- [PROBLEM DESCRIPTION]
Filter the listing below, please, and copy only the lines with the word "Traditional".

- [RAW DATA]
Segment Open
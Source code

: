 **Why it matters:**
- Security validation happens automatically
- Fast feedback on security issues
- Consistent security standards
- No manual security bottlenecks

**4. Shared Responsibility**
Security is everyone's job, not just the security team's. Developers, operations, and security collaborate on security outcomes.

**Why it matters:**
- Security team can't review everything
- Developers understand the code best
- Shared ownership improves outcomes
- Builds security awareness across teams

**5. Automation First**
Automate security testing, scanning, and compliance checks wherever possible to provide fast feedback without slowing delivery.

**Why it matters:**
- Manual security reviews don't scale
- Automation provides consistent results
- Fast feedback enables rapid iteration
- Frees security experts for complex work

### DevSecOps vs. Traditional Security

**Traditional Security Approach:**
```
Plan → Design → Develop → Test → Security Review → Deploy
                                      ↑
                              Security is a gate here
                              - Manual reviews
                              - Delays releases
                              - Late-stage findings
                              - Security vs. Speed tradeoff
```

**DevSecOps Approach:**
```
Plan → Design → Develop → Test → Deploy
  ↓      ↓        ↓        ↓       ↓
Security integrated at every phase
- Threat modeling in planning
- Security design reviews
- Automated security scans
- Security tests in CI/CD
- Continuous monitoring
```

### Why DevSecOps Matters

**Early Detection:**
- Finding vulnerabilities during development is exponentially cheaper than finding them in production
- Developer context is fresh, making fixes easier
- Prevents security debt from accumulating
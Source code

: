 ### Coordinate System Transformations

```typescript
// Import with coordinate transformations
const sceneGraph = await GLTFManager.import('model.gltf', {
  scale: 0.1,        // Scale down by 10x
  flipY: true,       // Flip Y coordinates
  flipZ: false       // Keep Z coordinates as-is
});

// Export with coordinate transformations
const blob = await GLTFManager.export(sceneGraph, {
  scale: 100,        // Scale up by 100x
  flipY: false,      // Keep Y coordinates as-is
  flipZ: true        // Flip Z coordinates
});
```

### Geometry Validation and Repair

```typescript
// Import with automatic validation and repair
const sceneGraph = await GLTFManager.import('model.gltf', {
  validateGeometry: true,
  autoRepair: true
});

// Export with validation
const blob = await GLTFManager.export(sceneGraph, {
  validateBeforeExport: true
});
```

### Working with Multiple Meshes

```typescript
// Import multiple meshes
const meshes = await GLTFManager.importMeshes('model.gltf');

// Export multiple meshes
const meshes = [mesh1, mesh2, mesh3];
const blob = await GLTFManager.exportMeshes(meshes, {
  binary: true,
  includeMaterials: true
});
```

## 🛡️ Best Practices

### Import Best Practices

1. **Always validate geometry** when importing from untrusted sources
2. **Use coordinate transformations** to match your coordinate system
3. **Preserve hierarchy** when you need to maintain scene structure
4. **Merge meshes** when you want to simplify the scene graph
Segment Closed
- [ANSWER TO THIS PROBLEM]
### DevSecOps vs. Traditional Security
**Traditional Security Approach:**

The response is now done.